**WORK INSTRUCTION**
Would you reproduce each line below exactly, leaving every picture out?

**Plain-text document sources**
• • •
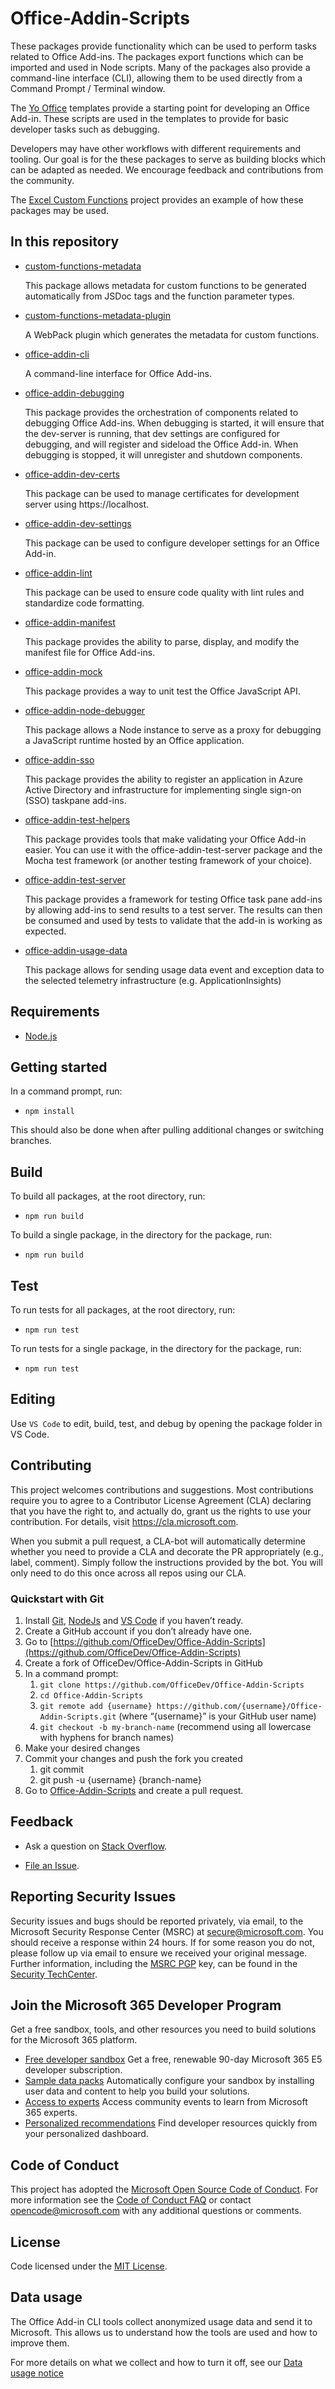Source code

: 
# Office-Addin-Scripts

These packages provide functionality which can be used to perform tasks related to Office Add-ins. The packages export functions which can be imported and used in Node scripts. Many of the packages also provide a command-line interface (CLI), allowing them to be used directly from a Command Prompt / Terminal window.

The [Yo Office](https://github.com/OfficeDev/generator-office) templates provide a starting point for developing an Office Add-in. These scripts are used in the templates to provide for basic developer tasks such as debugging. 

Developers may have other workflows with different requirements and tooling. Our goal is for the these packages to serve as building blocks which can be adapted as needed. We encourage feedback and contributions from the community.

The [Excel Custom Functions](https://github.com/OfficeDev/Excel-Custom-Functions) project provides an example of how these packages may be used.


## In this repository

* [custom-functions-metadata](packages/custom-functions-metadata/README.md)

  This package allows metadata for custom functions to be generated automatically from JSDoc tags and the function parameter types.

* [custom-functions-metadata-plugin](packages/custom-functions-metadata-plugin/README.md)

  A WebPack plugin which generates the metadata for custom functions.

* [office-addin-cli](packages/office-addin-cli/README.md)

  A command-line interface for Office Add-ins.

* [office-addin-debugging](packages/office-addin-debugging/README.md)

  This package provides the orchestration of components related to debugging Office Add-ins. When debugging is started, it will ensure that the dev-server is running, that dev settings are configured for debugging, and will register and sideload the Office Add-in. When debugging is stopped, it will unregister and shutdown components.
  
* [office-addin-dev-certs](packages/office-addin-dev-certs/README.md)

  This package can be used to manage certificates for development server using https://localhost. 

* [office-addin-dev-settings](packages/office-addin-dev-settings/README.md)

  This package can be used to configure developer settings for an Office Add-in.

* [office-addin-lint](packages/office-addin-lint/README.md)

  This package can be used to ensure code quality with lint rules and standardize code formatting.

* [office-addin-manifest](packages/office-addin-manifest/README.md)

  This package provides the ability to parse, display, and modify the manifest file for Office Add-ins.

* [office-addin-mock](packages/office-addin-mock/README.md)

  This package provides a way to unit test the Office JavaScript API.

* [office-addin-node-debugger](packages/office-addin-node-debugger/README.md)

  This package allows a Node instance to serve as a proxy for debugging a JavaScript runtime hosted by an Office application.

* [office-addin-sso](packages/office-addin-sso/README.md)

  This package provides the ability to register an application in Azure Active Directory and infrastructure for implementing single sign-on (SSO) taskpane add-ins.

* [office-addin-test-helpers](packages/office-addin-test-helpers/README.md)

  This package provides tools that make validating your Office Add-in easier. You can use it with the office-addin-test-server package and the Mocha test framework (or another testing framework of your choice).

* [office-addin-test-server](packages/office-addin-test-server/README.md)

  This package provides a framework for testing Office task pane add-ins by allowing add-ins to send results to a test server. The results can then be consumed and used by tests to validate that the add-in is working as expected.

* [office-addin-usage-data](packages/office-addin-usage-data/README.md)

  This package allows for sending usage data event and exception data to the selected telemetry infrastructure (e.g. ApplicationInsights)

## Requirements

* [Node.js](https://nodejs.org) 

## Getting started

In a command prompt, run:
* `npm install`

This should also be done when after pulling additional changes or switching branches.

## Build

To build all packages, at the root directory, run:
* `npm run build`

To build a single package, in the directory for the package, run:
* `npm run build`

## Test

To run tests for all packages, at the root directory, run:
* `npm run test`

To run tests for a single package, in the directory for the package, run:
* `npm run test`

## Editing

Use `VS Code` to edit, build, test, and debug by opening the package folder in VS Code.

## Contributing

This project welcomes contributions and suggestions.  Most contributions require you to agree to a Contributor License Agreement (CLA) declaring that you have the right to, and actually do, grant us the rights to use your contribution. For details, visit https://cla.microsoft.com.

When you submit a pull request, a CLA-bot will automatically determine whether you need to provide a CLA and decorate the PR appropriately (e.g., label, comment). Simply follow the instructions provided by the bot. You will only need to do this once across all repos using our CLA.

### Quickstart with Git

1. Install [Git](https://git-scm.com/downloads), [NodeJs](https://nodejs.org/en/download/) and [VS Code](https://code.visualstudio.com/Download) if you haven’t ready.
2. Create a GitHub account if you don’t already have one.
3. Go to [https://github.com/OfficeDev/Office-Addin-Scripts](https://github.com/OfficeDev/Office-Addin-Scripts)
4. Create a fork of OfficeDev/Office-Addin-Scripts in GitHub
5. In a command prompt:
    1. ```git clone https://github.com/OfficeDev/Office-Addin-Scripts```
    2. ```cd Office-Addin-Scripts```
    3. ```git remote add {username} https://github.com/{username}/Office-Addin-Scripts.git``` (where “{username}” is your GitHub user name)
    4. ```git checkout -b my-branch-name``` (recommend using all lowercase with hyphens for branch names)
6. Make your desired changes
7. Commit your changes and push the fork you created
    1. git commit
    2. git push -u {username} {branch-name}
8. Go to [Office-Addin-Scripts](https://github.com/OfficeDev/Office-Addin-Scripts) and create a pull request.

## Feedback

* Ask a question on [Stack Overflow](https://stackoverflow.com/questions/tagged/office-addin-scripts).

* [File an Issue](https://github.com/OfficeDev/Office-Addin-Scripts/issues).

## Reporting Security Issues

Security issues and bugs should be reported privately, via email, to the Microsoft Security
Response Center (MSRC) at [secure@microsoft.com](mailto:secure@microsoft.com). You should
receive a response within 24 hours. If for some reason you do not, please follow up via
email to ensure we received your original message. Further information, including the
[MSRC PGP](https://technet.microsoft.com/en-us/security/dn606155) key, can be found in
the [Security TechCenter](https://technet.microsoft.com/en-us/security/default).

## Join the Microsoft 365 Developer Program
Get a free sandbox, tools, and other resources you need to build solutions for the Microsoft 365 platform.
- [Free developer sandbox](https://developer.microsoft.com/microsoft-365/dev-program#Subscription) Get a free, renewable 90-day Microsoft 365 E5 developer subscription.
- [Sample data packs](https://developer.microsoft.com/microsoft-365/dev-program#Sample) Automatically configure your sandbox by installing user data and content to help you build your solutions.
- [Access to experts](https://developer.microsoft.com/microsoft-365/dev-program#Experts) Access community events to learn from Microsoft 365 experts.
- [Personalized recommendations](https://developer.microsoft.com/microsoft-365/dev-program#Recommendations) Find developer resources quickly from your personalized dashboard.


## Code of Conduct

This project has adopted the [Microsoft Open Source Code of Conduct](https://opensource.microsoft.com/codeofconduct/).
For more information see the [Code of Conduct FAQ](https://opensource.microsoft.com/codeofconduct/faq/) or
contact [opencode@microsoft.com](mailto:opencode@microsoft.com) with any additional questions or comments.

## License

Code licensed under the [MIT License](https://github.com/OfficeDev/Office-Addin-Scripts/blob/master/LICENSE).

## Data usage

The Office Add-in CLI tools collect anonymized usage data and send it to Microsoft. This allows us to understand how the tools are used and how to improve them.

For more details on what we collect and how to turn it off, see our [Data usage notice](usage-data.md)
• • •
**YOUR RESPONSE**
Source code

: 
# Office-Addin-Scripts

These packages provide functionality which can be used to perform tasks related to Office Add-ins. The packages export functions which can be imported and used in Node scripts. Many of the packages also provide a command-line interface (CLI), allowing them to be used directly from a Command Prompt / Terminal window.

The [Yo Office](https://github.com/OfficeDev/generator-office) templates provide a starting point for developing an Office Add-in. These scripts are used in the templates to provide for basic developer tasks such as debugging. 

Developers may have other workflows with different requirements and tooling. Our goal is for the these packages to serve as building blocks which can be adapted as needed. We encourage feedback and contributions from the community.

The [Excel Custom Functions](https://github.com/OfficeDev/Excel-Custom-Functions) project provides an example of how these packages may be used.


## In this repository

* [custom-functions-metadata](packages/custom-functions-metadata/README.md)

  This package allows metadata for custom functions to be generated automatically from JSDoc tags and the function parameter types.

* [custom-functions-metadata-plugin](packages/custom-functions-metadata-plugin/README.md)

  A WebPack plugin which generates the metadata for custom functions.

* [office-addin-cli](packages/office-addin-cli/README.md)

  A command-line interface for Office Add-ins.

* [office-addin-debugging](packages/office-addin-debugging/README.md)

  This package provides the orchestration of components related to debugging Office Add-ins. When debugging is started, it will ensure that the dev-server is running, that dev settings are configured for debugging, and will register and sideload the Office Add-in. When debugging is stopped, it will unregister and shutdown components.
  
* [office-addin-dev-certs](packages/office-addin-dev-certs/README.md)

  This package can be used to manage certificates for development server using https://localhost. 

* [office-addin-dev-settings](packages/office-addin-dev-settings/README.md)

  This package can be used to configure developer settings for an Office Add-in.

* [office-addin-lint](packages/office-addin-lint/README.md)

  This package can be used to ensure code quality with lint rules and standardize code formatting.

* [office-addin-manifest](packages/office-addin-manifest/README.md)

  This package provides the ability to parse, display, and modify the manifest file for Office Add-ins.

* [office-addin-mock](packages/office-addin-mock/README.md)

  This package provides a way to unit test the Office JavaScript API.

* [office-addin-node-debugger](packages/office-addin-node-debugger/README.md)

  This package allows a Node instance to serve as a proxy for debugging a JavaScript runtime hosted by an Office application.

* [office-addin-sso](packages/office-addin-sso/README.md)

  This package provides the ability to register an application in Azure Active Directory and infrastructure for implementing single sign-on (SSO) taskpane add-ins.

* [office-addin-test-helpers](packages/office-addin-test-helpers/README.md)

  This package provides tools that make validating your Office Add-in easier. You can use it with the office-addin-test-server package and the Mocha test framework (or another testing framework of your choice).

* [office-addin-test-server](packages/office-addin-test-server/README.md)

  This package provides a framework for testing Office task pane add-ins by allowing add-ins to send results to a test server. The results can then be consumed and used by tests to validate that the add-in is working as expected.

* [office-addin-usage-data](packages/office-addin-usage-data/README.md)

  This package allows for sending usage data event and exception data to the selected telemetry infrastructure (e.g. ApplicationInsights)

## Requirements

* [Node.js](https://nodejs.org) 

## Getting started

In a command prompt, run:
* `npm install`

This should also be done when after pulling additional changes or switching branches.

## Build

To build all packages, at the root directory, run:
* `npm run build`

To build a single package, in the directory for the package, run:
* `npm run build`

## Test

To run tests for all packages, at the root directory, run:
* `npm run test`

To run tests for a single package, in the directory for the package, run:
* `npm run test`

## Editing

Use `VS Code` to edit, build, test, and debug by opening the package folder in VS Code.

## Contributing

This project welcomes contributions and suggestions.  Most contributions require you to agree to a Contributor License Agreement (CLA) declaring that you have the right to, and actually do, grant us the rights to use your contribution. For details, visit https://cla.microsoft.com.

When you submit a pull request, a CLA-bot will automatically determine whether you need to provide a CLA and decorate the PR appropriately (e.g., label, comment). Simply follow the instructions provided by the bot. You will only need to do this once across all repos using our CLA.

### Quickstart with Git

1. Install [Git](https://git-scm.com/downloads), [NodeJs](https://nodejs.org/en/download/) and [VS Code](https://code.visualstudio.com/Download) if you haven’t ready.
2. Create a GitHub account if you don’t already have one.
3. Go to [https://github.com/OfficeDev/Office-Addin-Scripts](https://github.com/OfficeDev/Office-Addin-Scripts)
4. Create a fork of OfficeDev/Office-Addin-Scripts in GitHub
5. In a command prompt:
    1. ```git clone https://github.com/OfficeDev/Office-Addin-Scripts```
    2. ```cd Office-Addin-Scripts```
    3. ```git remote add {username} https://github.com/{username}/Office-Addin-Scripts.git``` (where “{username}” is your GitHub user name)
    4. ```git checkout -b my-branch-name``` (recommend using all lowercase with hyphens for branch names)
6. Make your desired changes
7. Commit your changes and push the fork you created
    1. git commit
    2. git push -u {username} {branch-name}
8. Go to [Office-Addin-Scripts](https://github.com/OfficeDev/Office-Addin-Scripts) and create a pull request.

## Feedback

* Ask a question on [Stack Overflow](https://stackoverflow.com/questions/tagged/office-addin-scripts).

* [File an Issue](https://github.com/OfficeDev/Office-Addin-Scripts/issues).

## Reporting Security Issues

Security issues and bugs should be reported privately, via email, to the Microsoft Security
Response Center (MSRC) at [secure@microsoft.com](mailto:secure@microsoft.com). You should
receive a response within 24 hours. If for some reason you do not, please follow up via
email to ensure we received your original message. Further information, including the
[MSRC PGP](https://technet.microsoft.com/en-us/security/dn606155) key, can be found in
the [Security TechCenter](https://technet.microsoft.com/en-us/security/default).

## Join the Microsoft 365 Developer Program
Get a free sandbox, tools, and other resources you need to build solutions for the Microsoft 365 platform.
- [Free developer sandbox](https://developer.microsoft.com/microsoft-365/dev-program#Subscription) Get a free, renewable 90-day Microsoft 365 E5 developer subscription.
- [Sample data packs](https://developer.microsoft.com/microsoft-365/dev-program#Sample) Automatically configure your sandbox by installing user data and content to help you build your solutions.
- [Access to experts](https://developer.microsoft.com/microsoft-365/dev-program#Experts) Access community events to learn from Microsoft 365 experts.
- [Personalized recommendations](https://developer.microsoft.com/microsoft-365/dev-program#Recommendations) Find developer resources quickly from your personalized dashboard.


## Code of Conduct

This project has adopted the [Microsoft Open Source Code of Conduct](https://opensource.microsoft.com/codeofconduct/).
For more information see the [Code of Conduct FAQ](https://opensource.microsoft.com/codeofconduct/faq/) or
contact [opencode@microsoft.com](mailto:opencode@microsoft.com) with any additional questions or comments.

## License

Code licensed under the [MIT License](https://github.com/OfficeDev/Office-Addin-Scripts/blob/master/LICENSE).

## Data usage

The Office Add-in CLI tools collect anonymized usage data and send it to Microsoft. This allows us to understand how the tools are used and how to improve them.

For more details on what we collect and how to turn it off, see our [Data usage notice](usage-data.md)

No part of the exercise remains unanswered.